CSV : problem to write big dataframes

Hi,
I have to read and write some big dataframes (100-500Mo). For a 80 Mo DataFrame, I need 220 sec to write it. And for a 500 Mo dataframe , after one hour waiting I gave up…

I use the following code :

julia> using CSV

julia> using DataFrames

julia> M = CSV.read("test.tsv"; delim='\t', header=true)
13893×1001 DataFrame. Omitted printing of 992 columns

julia> @time CSV.write("df.csv", M ; delim ='\t')
220.218516 seconds (13.83 M allocations: 880.227 MiB, 0.34% gc time)
"df.csv"

test.tsv

Hmmmm, that doesn’t seem great; is there any way you can share a sample of the DataFrame or at least the schema? I can try to figure out what’s causing the bottleneck.

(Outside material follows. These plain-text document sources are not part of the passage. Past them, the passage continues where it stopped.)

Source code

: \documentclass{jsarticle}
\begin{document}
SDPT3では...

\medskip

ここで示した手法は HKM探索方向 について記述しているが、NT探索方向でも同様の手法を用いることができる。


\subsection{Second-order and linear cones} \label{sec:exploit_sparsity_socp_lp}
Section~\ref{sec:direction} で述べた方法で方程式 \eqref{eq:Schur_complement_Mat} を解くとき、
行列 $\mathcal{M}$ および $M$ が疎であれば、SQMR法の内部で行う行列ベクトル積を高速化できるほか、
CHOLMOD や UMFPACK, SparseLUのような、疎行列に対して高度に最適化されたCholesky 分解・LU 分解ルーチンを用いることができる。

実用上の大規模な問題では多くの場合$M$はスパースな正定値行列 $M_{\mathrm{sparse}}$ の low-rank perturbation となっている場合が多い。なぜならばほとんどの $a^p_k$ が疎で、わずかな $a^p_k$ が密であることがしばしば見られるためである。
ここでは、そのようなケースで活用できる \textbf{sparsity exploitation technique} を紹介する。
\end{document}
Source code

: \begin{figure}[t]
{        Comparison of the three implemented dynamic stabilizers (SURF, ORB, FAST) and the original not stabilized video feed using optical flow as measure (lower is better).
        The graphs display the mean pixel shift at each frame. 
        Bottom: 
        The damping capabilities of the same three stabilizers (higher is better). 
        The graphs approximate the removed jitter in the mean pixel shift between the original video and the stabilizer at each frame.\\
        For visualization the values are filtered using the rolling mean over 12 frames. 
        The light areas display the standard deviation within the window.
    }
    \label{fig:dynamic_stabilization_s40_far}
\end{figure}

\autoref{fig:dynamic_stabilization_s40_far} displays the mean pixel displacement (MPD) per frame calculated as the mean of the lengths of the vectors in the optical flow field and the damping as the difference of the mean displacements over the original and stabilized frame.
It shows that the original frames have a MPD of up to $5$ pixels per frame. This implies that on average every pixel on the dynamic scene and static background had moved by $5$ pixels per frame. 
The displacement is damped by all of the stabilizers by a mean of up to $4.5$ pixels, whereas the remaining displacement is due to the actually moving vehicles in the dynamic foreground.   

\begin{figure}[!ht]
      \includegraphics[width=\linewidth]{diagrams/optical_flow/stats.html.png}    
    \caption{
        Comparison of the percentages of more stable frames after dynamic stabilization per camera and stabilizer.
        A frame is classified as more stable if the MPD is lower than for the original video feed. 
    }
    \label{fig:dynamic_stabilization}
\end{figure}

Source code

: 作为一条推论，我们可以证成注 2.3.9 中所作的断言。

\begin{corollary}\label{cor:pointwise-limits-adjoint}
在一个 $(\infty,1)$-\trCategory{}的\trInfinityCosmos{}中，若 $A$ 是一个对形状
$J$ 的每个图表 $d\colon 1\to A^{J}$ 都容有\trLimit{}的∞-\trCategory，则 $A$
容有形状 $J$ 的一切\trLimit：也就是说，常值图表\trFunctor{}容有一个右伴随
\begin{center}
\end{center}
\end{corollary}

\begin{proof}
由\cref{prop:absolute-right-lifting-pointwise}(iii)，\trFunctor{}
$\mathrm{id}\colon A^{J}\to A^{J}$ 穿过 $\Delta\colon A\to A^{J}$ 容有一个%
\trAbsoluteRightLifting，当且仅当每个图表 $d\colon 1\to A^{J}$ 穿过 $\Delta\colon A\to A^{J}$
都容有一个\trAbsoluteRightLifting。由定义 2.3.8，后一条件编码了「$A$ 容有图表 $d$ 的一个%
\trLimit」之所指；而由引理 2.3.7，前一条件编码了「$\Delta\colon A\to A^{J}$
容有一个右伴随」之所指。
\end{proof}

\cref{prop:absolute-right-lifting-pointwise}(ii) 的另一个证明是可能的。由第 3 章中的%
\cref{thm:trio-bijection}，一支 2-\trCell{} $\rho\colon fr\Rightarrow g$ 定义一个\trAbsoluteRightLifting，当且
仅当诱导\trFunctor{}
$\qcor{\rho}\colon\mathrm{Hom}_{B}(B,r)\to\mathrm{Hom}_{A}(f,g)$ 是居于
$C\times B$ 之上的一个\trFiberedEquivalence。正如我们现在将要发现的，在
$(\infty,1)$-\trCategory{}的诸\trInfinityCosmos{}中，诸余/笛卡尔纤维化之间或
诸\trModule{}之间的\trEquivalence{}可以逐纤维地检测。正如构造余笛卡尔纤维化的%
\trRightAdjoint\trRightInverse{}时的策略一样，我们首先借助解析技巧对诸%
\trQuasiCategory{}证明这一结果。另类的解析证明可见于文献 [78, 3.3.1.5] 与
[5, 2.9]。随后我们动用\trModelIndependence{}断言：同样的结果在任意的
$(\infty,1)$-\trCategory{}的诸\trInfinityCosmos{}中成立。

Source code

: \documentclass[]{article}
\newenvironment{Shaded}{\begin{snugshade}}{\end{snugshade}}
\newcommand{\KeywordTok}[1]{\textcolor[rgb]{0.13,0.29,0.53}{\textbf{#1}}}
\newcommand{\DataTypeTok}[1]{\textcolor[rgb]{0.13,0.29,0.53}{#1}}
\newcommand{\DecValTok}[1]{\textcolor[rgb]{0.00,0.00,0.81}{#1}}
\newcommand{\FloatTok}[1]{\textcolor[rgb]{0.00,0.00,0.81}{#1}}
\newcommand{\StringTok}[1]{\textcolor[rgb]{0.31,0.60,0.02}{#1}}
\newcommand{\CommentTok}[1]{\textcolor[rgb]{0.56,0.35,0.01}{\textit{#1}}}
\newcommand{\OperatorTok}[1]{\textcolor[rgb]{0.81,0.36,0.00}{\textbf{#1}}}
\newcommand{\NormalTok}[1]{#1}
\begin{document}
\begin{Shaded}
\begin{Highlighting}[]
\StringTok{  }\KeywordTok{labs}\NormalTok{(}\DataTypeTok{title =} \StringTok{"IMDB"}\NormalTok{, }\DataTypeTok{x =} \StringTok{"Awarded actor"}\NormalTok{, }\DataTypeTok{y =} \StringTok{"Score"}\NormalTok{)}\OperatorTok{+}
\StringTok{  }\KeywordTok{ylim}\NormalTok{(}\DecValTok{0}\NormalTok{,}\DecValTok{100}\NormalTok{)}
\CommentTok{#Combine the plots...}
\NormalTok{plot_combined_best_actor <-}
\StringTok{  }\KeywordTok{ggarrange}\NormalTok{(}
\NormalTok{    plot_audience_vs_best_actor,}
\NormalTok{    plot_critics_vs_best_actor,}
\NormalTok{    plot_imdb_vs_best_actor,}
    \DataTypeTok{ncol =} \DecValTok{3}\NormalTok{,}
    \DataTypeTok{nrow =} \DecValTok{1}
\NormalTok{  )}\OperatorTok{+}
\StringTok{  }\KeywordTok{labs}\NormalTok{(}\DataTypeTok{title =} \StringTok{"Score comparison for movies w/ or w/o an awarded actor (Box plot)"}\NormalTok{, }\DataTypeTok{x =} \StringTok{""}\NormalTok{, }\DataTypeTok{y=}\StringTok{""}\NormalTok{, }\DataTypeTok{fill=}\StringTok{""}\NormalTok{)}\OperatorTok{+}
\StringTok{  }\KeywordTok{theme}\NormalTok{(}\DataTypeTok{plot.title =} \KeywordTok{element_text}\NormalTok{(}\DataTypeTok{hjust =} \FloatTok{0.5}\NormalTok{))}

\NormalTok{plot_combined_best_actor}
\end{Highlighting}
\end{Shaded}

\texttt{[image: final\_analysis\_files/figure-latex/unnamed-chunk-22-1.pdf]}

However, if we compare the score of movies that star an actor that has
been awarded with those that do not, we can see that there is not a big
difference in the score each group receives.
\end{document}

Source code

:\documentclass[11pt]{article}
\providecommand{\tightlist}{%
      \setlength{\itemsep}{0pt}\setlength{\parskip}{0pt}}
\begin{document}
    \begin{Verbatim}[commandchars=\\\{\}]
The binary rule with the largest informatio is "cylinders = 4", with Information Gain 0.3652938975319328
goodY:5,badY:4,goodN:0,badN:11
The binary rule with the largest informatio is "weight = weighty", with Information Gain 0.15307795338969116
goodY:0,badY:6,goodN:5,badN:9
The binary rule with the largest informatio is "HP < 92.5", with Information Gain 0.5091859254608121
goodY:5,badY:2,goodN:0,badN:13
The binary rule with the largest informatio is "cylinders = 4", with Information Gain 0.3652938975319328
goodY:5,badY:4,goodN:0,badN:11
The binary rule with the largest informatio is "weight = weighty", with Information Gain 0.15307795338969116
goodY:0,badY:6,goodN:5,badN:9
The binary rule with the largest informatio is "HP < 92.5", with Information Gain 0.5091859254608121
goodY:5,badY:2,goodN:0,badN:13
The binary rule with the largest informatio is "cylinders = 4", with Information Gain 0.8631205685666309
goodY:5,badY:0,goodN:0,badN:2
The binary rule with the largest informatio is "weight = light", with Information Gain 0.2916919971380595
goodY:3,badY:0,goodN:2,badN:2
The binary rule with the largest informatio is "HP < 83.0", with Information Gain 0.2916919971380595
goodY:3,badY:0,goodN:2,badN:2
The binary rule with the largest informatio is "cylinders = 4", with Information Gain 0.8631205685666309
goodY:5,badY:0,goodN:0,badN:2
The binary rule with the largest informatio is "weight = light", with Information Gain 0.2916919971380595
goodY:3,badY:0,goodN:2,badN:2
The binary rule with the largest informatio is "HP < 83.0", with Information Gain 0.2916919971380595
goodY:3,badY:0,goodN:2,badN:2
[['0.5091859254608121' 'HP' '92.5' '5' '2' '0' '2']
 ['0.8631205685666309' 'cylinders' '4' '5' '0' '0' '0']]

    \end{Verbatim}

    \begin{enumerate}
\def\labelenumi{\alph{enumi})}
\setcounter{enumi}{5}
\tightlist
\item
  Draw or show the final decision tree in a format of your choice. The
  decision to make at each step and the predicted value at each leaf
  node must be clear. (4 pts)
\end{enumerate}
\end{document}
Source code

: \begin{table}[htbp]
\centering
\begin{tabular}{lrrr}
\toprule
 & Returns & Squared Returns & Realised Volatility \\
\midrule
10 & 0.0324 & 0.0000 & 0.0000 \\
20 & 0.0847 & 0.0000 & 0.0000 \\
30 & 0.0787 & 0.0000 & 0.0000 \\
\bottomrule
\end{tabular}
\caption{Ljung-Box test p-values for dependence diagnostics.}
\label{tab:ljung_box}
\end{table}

What version of Julia are you using? I think CSV is being phased out in favor of DelimitedFiles. On my machine, using the file you have attached, I get:

julia> versioninfo()
Julia Version 1.0.0
Commit 5d4eaca0c9 (2018-08-08 20:58 UTC)
Platform Info:
  OS: Linux (x86_64-pc-linux-gnu)
  CPU: Intel(R) Xeon(R) CPU E5-2640 0 @ 2.50GHz
  WORD_SIZE: 64
  LIBM: libopenlibm
  LLVM: libLLVM-6.0.0 (ORCJIT, sandybridge)
Environment:
  JULIA = /project/soft/linux64/src/julia-1.0.0
julia> using DelimitedFiles
julia> @time x = readdlm("test.tsv");
 83.725932 seconds (396.76 M allocations: 9.211 GiB, 28.83% gc time)
julia> @time writedlm("test1.tsv", x)
  5.158386 seconds (1.54 M allocations: 152.232 MiB)
1 Like

Not at all, DelimitedFiles is just the same readdlm function which was provided by Julia Base in previous versions. It’s intended mainly at reading homogeneous arrays. CSV.jl is a more powerful package which should be used when reading tabular data (like data frames).

Note that there is also the (AFAIU) independent CSVFiles.jl.

Sorry, I forgot to say that I have my system up to date : Julia 1.0.1 with latest packages.

@quinnj at the end of my post there is a link to try the 80 Mo dataframe :slight_smile: The 500 Mo dataframe has the same outline, it is just bigger.

Surprisingly reading large dataframes is very much faster than writing them.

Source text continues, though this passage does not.